Letztlich wären allerdings damit solche konstanten Namensbestandteile überflüssig. Die heiß diskutierte Frage ist im Grunde, auf welchem level neue Varianzen nun am zweckmäßigsten plaziert wären. Die internet-freundliche, dem DNS kompatible und konservative Lösung wäre, den Namensraum auf der dritten (und vierten) Ebene auszunutzen: statt www.produktname.com also produktname.firma.com oder www.produktname.firma.com. Die einschneidendste Veränderung wäre es, tausende neuer top level domains zu schaffen: www.produktname.firma ist vielleicht der Traum mancher Werbeabteilung oder -agentur.
Kritiker einer allzu weitreichenden Liberalisierung des Internet-Namensraums argumentieren damit, daß auf diese Weise das Problem nur um eine Stelle nach rechts - von .com zu ,,.`` - verschoben würde. Befürworter plädieren für eine Auffächerung des top-level-Namensraums, weil damit Überfluß geschaffen werden könnte, wo heute Knappheit herrscht. Paul Vixie (siehe Abschnitt 3.2) will den Namensraum erweitern, um die Idee ad absurdum zu führen, der DNS könne als ,,Telefonbuch`` (directory service) des Internet benutzt werden.
Denn diese Knappheit ist künstlich geschaffen, sie findet keine Entsprechung in realweltlich knappen Ressourcen.
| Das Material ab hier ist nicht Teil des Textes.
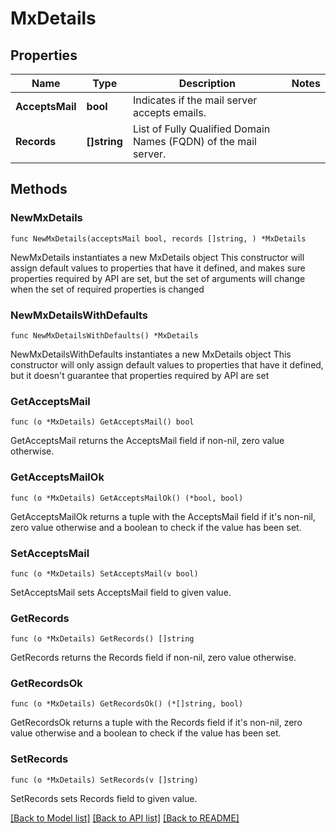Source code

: # MxDetails

## Properties

Name | Type | Description | Notes
------------ | ------------- | ------------- | -------------
**AcceptsMail** | **bool** | Indicates if the mail server accepts emails. | 
**Records** | **[]string** | List of Fully Qualified Domain Names (FQDN) of the mail server. | 

## Methods

### NewMxDetails

`func NewMxDetails(acceptsMail bool, records []string, ) *MxDetails`

NewMxDetails instantiates a new MxDetails object
This constructor will assign default values to properties that have it defined,
and makes sure properties required by API are set, but the set of arguments
will change when the set of required properties is changed

### NewMxDetailsWithDefaults

`func NewMxDetailsWithDefaults() *MxDetails`

NewMxDetailsWithDefaults instantiates a new MxDetails object
This constructor will only assign default values to properties that have it defined,
but it doesn't guarantee that properties required by API are set

### GetAcceptsMail

`func (o *MxDetails) GetAcceptsMail() bool`

GetAcceptsMail returns the AcceptsMail field if non-nil, zero value otherwise.

### GetAcceptsMailOk

`func (o *MxDetails) GetAcceptsMailOk() (*bool, bool)`

GetAcceptsMailOk returns a tuple with the AcceptsMail field if it's non-nil, zero value otherwise
and a boolean to check if the value has been set.

### SetAcceptsMail

`func (o *MxDetails) SetAcceptsMail(v bool)`

SetAcceptsMail sets AcceptsMail field to given value.


### GetRecords

`func (o *MxDetails) GetRecords() []string`

GetRecords returns the Records field if non-nil, zero value otherwise.

### GetRecordsOk

`func (o *MxDetails) GetRecordsOk() (*[]string, bool)`

GetRecordsOk returns a tuple with the Records field if it's non-nil, zero value otherwise
and a boolean to check if the value has been set.

### SetRecords

`func (o *MxDetails) SetRecords(v []string)`

SetRecords sets Records field to given value.



[[Back to Model list]](../README.md#documentation-for-models) [[Back to API list]](../README.md#documentation-for-api-endpoints) [[Back to README]](../README.md)


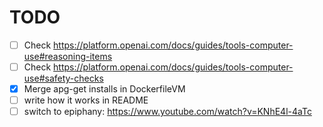 # TODO
- [ ] Check https://platform.openai.com/docs/guides/tools-computer-use#reasoning-items
- [ ] Check https://platform.openai.com/docs/guides/tools-computer-use#safety-checks
- [x] Merge apg-get installs in DockerfileVM
- [ ] write how it works in README
- [ ] switch to epiphany: https://www.youtube.com/watch?v=KNhE4l-4aTc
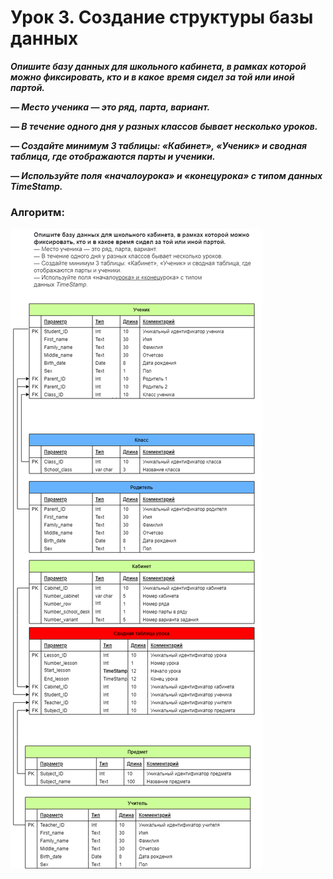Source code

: # Урок 3. Создание структуры базы данных



 ***Опишите базу данных для школьного кабинета, в рамках которой можно фиксировать, кто и в какое*** ***время сидел за той или иной партой.***

***— Место ученика — это ряд, парта, вариант.***

***— В течение одного дня у разных классов бывает несколько уроков.***

***— Создайте минимум 3 таблицы: «Кабинет», «Ученик» и сводная таблица, где отображаются парты и ученики.***

***— Используйте поля «началоурока» и «конецурока» с типом данных TimeStamp.***

### Алгоритм:

![](images/Итог.png)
Das ist ein fundamentaler Unterschied zur real world der materiellen Güter, in der Knappheiten dazu zwingen, gesellschaftlich akzeptierte Regeln für den Umgang mit solcherart knappen Gütern zu finden: Was kann dem Markt überlassen werden, was muß politisch alloziert werden?
Die Welt des Internet besteht jedoch vollständig aus software; und selbst dort, wo diese weiche Welt auf hardware basiert, wo also realweltliche Knappheiten durchschlagen, war die traditionelle Antwort (vgl. Gillett & Kapor [1996]) der Netzingenieure: Think automation! Der DNS ist selbst ein Beispiel dafür, war und ist er doch eine Lösung, die erstaunlich skalierte: Es gab nur wenige hundert Internet-Rechner, als er erfunden wurde; heute gibt es mehrere hunderttausend domains und über zwölf Millionen Netzrechner.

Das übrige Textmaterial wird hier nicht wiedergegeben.